Mayor and Metro spar over fares

Soon-to-be-former Metro Chair David Wolff has sent a letter to Mayor Parker in response to her recent comments about possibly reducing fares as a way of increasing ridership.

Eliminating fares on Metro buses and trains, as Mayor Annise Parker recently suggested, would cripple the agency’s light-rail expansion plans and force reductions in service to people who depend on public transportation, board chairman David Wolff said [Thursday].

At the close of the monthly board meeting, Wolff read aloud his Feb. 11 letter to Parker responding to her comments in a Houston Chronicle article published three days earlier. Parker’s suggestion that the Metropolitan Transit Authority should explore the idea of eliminating fares to increase ridership, Wolff said, was “not thoroughly thought out.”

Parker responded that Wolff seems to have missed her point that Metro should “think outside the box” and refocus on its mission of serving the public rather than on boosting the share of its revenues that come from fares. Wolff, she said, has presided over an agency “that in my opinion, has been stuck in neutral for six years.”

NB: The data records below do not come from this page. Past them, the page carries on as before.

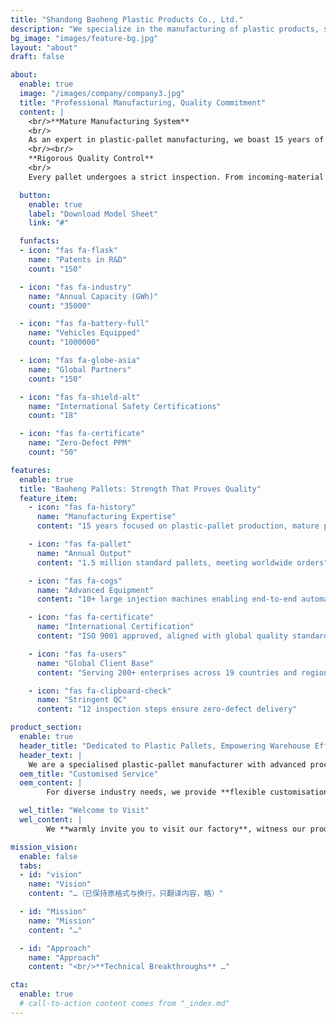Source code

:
 ```yaml
---
title: "Shandong Baoheng Plastic Products Co., Ltd."
description: "We specialize in the manufacturing of plastic products, serving the warehousing, logistics, food processing, and chemical industries. Our products are recognized for consistent quality and are exported worldwide."
bg_image: "images/feature-bg.jpg"
layout: "about"
draft: false

about:
  enable: true
  image: "/images/company/company3.jpg"
  title: "Professional Manufacturing, Quality Commitment"
  content: |
    <br/>**Mature Manufacturing System**
    <br/>
    As an expert in plastic-pallet manufacturing, we boast 15 years of experience, fully automated injection lines and modern workshops. Scaled production and lean management ensure consistency and steady supply. With an annual capacity of 1.58 million pallets, we meet global demand.
    <br/><br/>
    **Rigorous Quality Control**
    <br/>
    Every pallet undergoes a strict inspection. From incoming-material testing to load trials, international-standard equipment verifies impact resistance, corrosion resistance and dimensional accuracy—guaranteeing reliable logistics performance.

  button:
    enable: true
    label: "Download Model Sheet"
    link: "#"

  funfacts:
  - icon: "fas fa-flask"
    name: "Patents in R&D"
    count: "150"

  - icon: "fas fa-industry"
    name: "Annual Capacity (GWh)"
    count: "35000"

  - icon: "fas fa-battery-full"
    name: "Vehicles Equipped"
    count: "1000000"

  - icon: "fas fa-globe-asia"
    name: "Global Partners"
    count: "150"

  - icon: "fas fa-shield-alt"
    name: "International Safety Certifications"
    count: "18"

  - icon: "fas fa-certificate"
    name: "Zero-Defect PPM"
    count: "50"

features:
  enable: true
  title: "Baoheng Pallets: Strength That Proves Quality"
  feature_item:
    - icon: "fas fa-history"
      name: "Manufacturing Expertise"
      content: "15 years focused on plastic-pallet production, mature processes"

    - icon: "fas fa-pallet"
      name: "Annual Output"
      content: "1.5 million standard pallets, meeting worldwide orders"

    - icon: "fas fa-cogs"
      name: "Advanced Equipment"
      content: "10+ large injection machines enabling end-to-end automation"

    - icon: "fas fa-certificate"
      name: "International Certification"
      content: "ISO 9001 approved, aligned with global quality standards"

    - icon: "fas fa-users"
      name: "Global Client Base"
      content: "Serving 200+ enterprises across 19 countries and regions"

    - icon: "fas fa-clipboard-check"
      name: "Stringent QC"
      content: "12 inspection steps ensure zero-defect delivery"

product_section:
  enable: true
  header_title: "Dedicated to Plastic Pallets, Empowering Warehouse Efficiency"
  header_text: |
    We are a specialised plastic-pallet manufacturer with advanced processes and strict QC, offering a full range of pallets that meet international standards for warehousing and logistics.
  oem_title: "Customised Service"
  oem_content: |
        For diverse industry needs, we provide **flexible customisation**, tailoring pallets that fit you perfectly.

  wel_title: "Welcome to Visit"
  wel_content: |
        We **warmly invite you to visit our factory**, witness our production, technology and quality management first-hand.

mission_vision:
  enable: false
  tabs:
  - id: "vision"
    name: "Vision"
    content: "…（已保持原格式与换行，只翻译内容，略）"

  - id: "Mission"
    name: "Mission"
    content: "…"

  - id: "Approach"
    name: "Approach"
    content: "<br/>**Technical Breakthroughs** …"

cta:
  enable: true
  # call-to-action content comes from "_index.md"
---
```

The mayor said she expects to get reports in the next few weeks from committees she appointed to study Metro, and she intends to replace Wolff and perhaps other board members soon after that.

You can see a copy of the letter here. There’s no love lost between Wolff and the Mayor, that’s for sure. I look forward to seeing what Mayor Parker’s transition team has to say, and who she has in mind to replace Wolff and other board members.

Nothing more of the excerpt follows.